*DATA IN THIS EXERCISE:*
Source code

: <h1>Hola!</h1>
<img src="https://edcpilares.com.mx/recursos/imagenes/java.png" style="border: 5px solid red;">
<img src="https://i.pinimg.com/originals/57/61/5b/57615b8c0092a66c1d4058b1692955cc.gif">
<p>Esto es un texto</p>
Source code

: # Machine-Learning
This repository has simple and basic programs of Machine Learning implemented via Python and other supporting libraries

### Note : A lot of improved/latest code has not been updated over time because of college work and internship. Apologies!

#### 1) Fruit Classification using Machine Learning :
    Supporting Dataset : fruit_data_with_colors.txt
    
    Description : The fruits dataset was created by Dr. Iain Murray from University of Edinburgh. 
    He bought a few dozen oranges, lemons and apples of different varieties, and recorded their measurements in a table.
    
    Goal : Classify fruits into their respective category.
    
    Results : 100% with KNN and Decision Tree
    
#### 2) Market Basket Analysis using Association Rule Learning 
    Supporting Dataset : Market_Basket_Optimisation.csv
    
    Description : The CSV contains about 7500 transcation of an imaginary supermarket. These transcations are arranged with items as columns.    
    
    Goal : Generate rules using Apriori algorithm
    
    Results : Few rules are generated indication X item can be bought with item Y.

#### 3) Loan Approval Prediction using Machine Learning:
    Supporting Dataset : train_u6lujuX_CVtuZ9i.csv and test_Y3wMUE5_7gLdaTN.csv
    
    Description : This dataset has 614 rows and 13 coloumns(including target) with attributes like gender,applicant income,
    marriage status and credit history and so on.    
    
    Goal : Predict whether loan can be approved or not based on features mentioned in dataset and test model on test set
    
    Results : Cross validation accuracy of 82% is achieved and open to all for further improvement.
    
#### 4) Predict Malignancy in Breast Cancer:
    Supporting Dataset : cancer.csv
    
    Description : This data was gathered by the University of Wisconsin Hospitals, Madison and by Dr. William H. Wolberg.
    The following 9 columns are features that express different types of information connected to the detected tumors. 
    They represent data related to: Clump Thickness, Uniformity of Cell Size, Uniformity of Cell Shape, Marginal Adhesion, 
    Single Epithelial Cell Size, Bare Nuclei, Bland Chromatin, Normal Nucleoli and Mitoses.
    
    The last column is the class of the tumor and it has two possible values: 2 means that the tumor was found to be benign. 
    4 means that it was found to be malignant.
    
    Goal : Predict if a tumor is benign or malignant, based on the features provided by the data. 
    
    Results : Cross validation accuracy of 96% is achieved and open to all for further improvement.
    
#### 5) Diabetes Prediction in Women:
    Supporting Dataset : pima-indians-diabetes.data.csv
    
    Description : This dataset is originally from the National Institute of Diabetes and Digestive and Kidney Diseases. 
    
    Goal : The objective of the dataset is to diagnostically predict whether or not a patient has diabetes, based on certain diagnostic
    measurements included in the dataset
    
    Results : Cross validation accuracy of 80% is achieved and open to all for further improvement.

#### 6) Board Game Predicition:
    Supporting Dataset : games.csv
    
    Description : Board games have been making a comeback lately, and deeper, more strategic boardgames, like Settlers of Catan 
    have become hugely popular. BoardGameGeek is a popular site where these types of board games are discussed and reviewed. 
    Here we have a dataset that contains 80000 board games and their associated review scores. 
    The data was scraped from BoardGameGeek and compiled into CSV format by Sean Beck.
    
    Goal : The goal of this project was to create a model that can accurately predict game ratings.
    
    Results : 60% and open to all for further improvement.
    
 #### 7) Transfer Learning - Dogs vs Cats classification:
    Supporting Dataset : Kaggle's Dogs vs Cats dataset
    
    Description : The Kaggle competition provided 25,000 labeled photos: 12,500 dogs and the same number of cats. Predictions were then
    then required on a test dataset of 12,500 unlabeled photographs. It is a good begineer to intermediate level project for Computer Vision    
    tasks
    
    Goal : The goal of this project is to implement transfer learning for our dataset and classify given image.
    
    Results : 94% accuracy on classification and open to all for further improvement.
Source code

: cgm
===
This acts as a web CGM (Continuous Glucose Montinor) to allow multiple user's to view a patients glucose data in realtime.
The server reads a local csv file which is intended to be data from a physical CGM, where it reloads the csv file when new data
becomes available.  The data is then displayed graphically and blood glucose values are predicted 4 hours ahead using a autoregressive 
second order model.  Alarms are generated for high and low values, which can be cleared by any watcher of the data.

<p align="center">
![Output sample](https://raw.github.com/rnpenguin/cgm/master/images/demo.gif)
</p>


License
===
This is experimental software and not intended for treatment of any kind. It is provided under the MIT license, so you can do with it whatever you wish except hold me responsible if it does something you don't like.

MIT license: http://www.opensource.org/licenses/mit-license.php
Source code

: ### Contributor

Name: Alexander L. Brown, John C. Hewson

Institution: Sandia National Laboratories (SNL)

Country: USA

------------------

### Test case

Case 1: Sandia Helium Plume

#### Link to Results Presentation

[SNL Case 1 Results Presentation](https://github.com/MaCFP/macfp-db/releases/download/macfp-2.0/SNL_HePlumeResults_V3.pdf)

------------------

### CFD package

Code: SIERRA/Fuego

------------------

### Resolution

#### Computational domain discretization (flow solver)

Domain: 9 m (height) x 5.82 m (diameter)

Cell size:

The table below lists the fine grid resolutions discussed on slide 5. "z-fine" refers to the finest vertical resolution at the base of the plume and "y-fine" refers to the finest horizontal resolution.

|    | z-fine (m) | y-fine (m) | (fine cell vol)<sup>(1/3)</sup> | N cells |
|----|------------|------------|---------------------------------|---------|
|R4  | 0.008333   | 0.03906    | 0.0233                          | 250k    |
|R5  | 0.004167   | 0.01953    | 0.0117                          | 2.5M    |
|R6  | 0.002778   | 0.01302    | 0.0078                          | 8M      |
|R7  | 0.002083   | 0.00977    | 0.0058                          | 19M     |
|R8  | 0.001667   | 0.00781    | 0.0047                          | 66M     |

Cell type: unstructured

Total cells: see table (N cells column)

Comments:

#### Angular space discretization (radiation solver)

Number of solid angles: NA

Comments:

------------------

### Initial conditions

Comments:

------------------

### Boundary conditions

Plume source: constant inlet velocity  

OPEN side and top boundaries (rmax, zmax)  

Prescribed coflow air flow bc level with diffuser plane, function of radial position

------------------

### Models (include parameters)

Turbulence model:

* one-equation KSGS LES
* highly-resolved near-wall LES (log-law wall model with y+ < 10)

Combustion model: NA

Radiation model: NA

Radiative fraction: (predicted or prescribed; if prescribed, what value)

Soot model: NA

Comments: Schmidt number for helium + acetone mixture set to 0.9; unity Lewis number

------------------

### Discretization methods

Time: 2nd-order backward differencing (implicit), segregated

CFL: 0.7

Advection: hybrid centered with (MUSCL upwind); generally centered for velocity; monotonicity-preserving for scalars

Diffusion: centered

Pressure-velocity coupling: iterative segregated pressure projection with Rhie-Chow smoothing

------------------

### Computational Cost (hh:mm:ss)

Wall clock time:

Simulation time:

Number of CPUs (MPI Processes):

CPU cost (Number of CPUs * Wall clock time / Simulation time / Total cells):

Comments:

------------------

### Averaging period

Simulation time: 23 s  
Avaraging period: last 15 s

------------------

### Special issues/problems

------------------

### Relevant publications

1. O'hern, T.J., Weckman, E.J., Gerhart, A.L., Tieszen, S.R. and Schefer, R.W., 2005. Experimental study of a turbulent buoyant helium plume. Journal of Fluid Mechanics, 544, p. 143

==

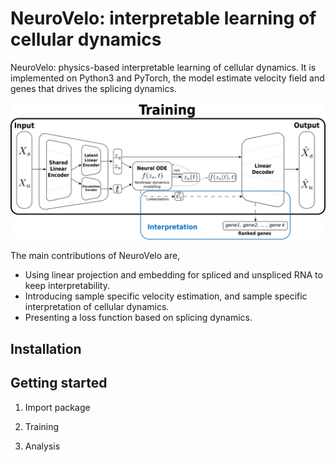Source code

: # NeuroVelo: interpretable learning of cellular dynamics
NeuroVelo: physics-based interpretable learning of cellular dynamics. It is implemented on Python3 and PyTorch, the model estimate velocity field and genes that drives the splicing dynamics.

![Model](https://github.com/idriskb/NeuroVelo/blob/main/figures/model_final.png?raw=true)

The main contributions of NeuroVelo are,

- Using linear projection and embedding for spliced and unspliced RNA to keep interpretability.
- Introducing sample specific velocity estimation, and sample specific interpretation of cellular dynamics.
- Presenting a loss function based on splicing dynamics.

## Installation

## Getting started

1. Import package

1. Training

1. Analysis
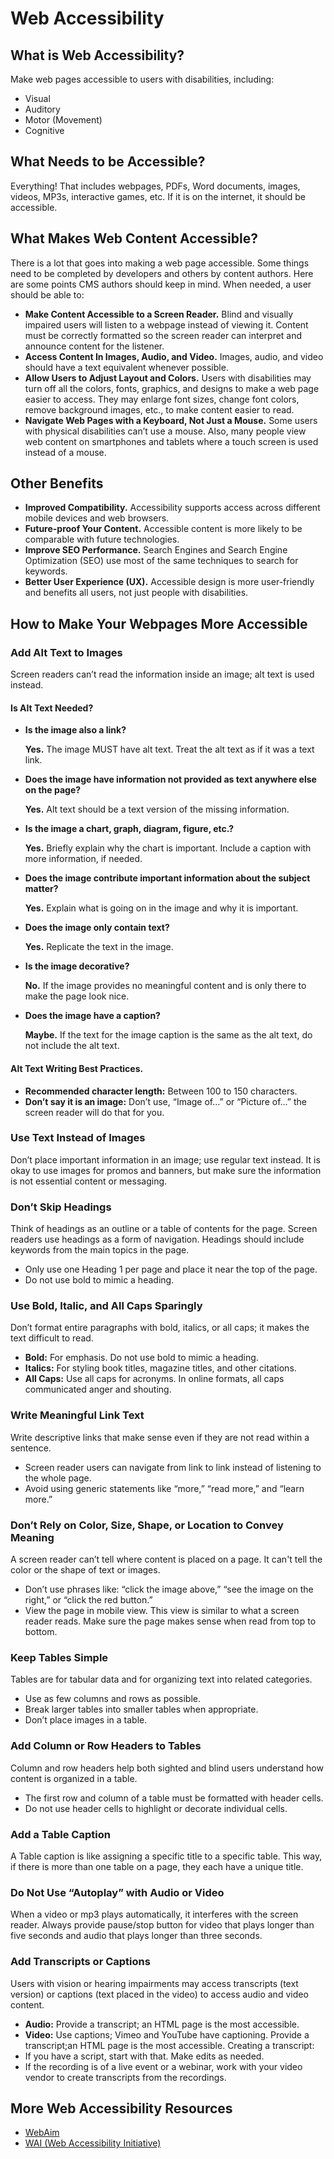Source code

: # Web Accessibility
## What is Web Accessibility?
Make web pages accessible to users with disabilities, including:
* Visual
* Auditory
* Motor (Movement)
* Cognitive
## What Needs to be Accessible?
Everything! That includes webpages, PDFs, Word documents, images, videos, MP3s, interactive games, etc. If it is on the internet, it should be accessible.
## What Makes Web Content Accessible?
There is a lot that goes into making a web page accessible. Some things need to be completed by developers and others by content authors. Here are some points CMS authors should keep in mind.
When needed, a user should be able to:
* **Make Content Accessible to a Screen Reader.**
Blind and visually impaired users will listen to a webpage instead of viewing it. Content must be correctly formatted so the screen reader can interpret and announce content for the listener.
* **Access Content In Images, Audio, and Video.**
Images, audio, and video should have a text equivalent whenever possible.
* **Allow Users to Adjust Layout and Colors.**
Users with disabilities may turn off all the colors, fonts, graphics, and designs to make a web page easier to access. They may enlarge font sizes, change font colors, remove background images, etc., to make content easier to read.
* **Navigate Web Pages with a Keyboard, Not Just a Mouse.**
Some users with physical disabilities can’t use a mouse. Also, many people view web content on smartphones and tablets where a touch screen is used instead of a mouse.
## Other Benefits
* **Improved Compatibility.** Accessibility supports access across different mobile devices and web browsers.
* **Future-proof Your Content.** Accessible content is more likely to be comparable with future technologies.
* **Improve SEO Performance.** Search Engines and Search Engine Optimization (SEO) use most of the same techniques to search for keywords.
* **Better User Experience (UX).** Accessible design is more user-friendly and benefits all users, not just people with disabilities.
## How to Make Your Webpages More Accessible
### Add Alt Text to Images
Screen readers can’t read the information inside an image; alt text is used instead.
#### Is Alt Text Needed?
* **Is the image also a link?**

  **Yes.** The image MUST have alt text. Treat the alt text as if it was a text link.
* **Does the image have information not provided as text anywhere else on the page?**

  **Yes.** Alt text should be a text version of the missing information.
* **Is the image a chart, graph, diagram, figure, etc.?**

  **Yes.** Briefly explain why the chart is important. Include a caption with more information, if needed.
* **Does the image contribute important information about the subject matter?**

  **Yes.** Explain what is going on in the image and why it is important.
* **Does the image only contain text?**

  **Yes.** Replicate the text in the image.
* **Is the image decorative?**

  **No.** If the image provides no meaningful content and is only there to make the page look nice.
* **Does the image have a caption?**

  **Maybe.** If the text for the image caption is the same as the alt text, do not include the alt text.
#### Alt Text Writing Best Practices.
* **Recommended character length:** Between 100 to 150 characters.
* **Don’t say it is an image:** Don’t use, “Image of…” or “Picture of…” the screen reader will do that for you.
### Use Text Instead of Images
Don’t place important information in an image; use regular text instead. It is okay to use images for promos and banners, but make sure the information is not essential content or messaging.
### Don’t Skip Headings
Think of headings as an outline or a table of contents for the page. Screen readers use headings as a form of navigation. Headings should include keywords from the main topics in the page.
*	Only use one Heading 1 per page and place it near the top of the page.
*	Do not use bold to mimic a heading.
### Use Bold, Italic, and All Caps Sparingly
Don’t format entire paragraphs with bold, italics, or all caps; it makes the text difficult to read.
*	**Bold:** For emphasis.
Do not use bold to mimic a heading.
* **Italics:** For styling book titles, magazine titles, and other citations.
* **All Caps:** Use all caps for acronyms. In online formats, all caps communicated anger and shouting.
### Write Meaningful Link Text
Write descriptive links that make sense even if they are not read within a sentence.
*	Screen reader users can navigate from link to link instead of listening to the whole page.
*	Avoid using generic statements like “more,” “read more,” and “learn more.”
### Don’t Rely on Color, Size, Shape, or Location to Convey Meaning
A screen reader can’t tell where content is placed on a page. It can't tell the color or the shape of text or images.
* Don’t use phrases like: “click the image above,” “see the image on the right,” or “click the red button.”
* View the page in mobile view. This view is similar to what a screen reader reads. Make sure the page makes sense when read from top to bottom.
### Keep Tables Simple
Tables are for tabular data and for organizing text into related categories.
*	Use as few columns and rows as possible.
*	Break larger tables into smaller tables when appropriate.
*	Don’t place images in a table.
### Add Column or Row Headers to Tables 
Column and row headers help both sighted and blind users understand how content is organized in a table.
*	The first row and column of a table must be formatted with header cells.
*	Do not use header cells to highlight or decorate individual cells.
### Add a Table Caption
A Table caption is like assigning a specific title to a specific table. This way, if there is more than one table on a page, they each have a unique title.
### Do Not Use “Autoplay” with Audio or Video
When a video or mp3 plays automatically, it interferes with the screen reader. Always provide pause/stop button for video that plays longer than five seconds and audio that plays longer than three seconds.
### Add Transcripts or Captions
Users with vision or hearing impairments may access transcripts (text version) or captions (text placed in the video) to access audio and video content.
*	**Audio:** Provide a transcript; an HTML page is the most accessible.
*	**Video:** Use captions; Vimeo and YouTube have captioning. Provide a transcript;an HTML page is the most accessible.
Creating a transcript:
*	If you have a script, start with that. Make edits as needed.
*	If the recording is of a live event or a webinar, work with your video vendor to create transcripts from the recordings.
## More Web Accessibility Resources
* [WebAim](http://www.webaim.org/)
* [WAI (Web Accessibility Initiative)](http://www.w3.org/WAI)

==

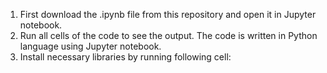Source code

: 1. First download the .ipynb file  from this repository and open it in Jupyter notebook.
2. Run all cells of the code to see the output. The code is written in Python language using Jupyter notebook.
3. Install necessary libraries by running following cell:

*EXERCISE DETAILS:*
Using the entries above, give again exactly the lines from the line holding "#### Is Alt Text Needed?" through the line holding "### Use Bold, Italic, and All Caps Sparingly". Include both end lines and nothing else.

*TASK SOLUTION:*
#### Is Alt Text Needed?
* **Is the image also a link?**

  **Yes.** The image MUST have alt text. Treat the alt text as if it was a text link.
* **Does the image have information not provided as text anywhere else on the page?**

  **Yes.** Alt text should be a text version of the missing information.
* **Is the image a chart, graph, diagram, figure, etc.?**

  **Yes.** Briefly explain why the chart is important. Include a caption with more information, if needed.
* **Does the image contribute important information about the subject matter?**

  **Yes.** Explain what is going on in the image and why it is important.
* **Does the image only contain text?**

  **Yes.** Replicate the text in the image.
* **Is the image decorative?**

  **No.** If the image provides no meaningful content and is only there to make the page look nice.
* **Does the image have a caption?**

  **Maybe.** If the text for the image caption is the same as the alt text, do not include the alt text.
#### Alt Text Writing Best Practices.
* **Recommended character length:** Between 100 to 150 characters.
* **Don’t say it is an image:** Don’t use, “Image of…” or “Picture of…” the screen reader will do that for you.
### Use Text Instead of Images
Don’t place important information in an image; use regular text instead. It is okay to use images for promos and banners, but make sure the information is not essential content or messaging.
### Don’t Skip Headings
Think of headings as an outline or a table of contents for the page. Screen readers use headings as a form of navigation. Headings should include keywords from the main topics in the page.
*	Only use one Heading 1 per page and place it near the top of the page.
*	Do not use bold to mimic a heading.
### Use Bold, Italic, and All Caps Sparingly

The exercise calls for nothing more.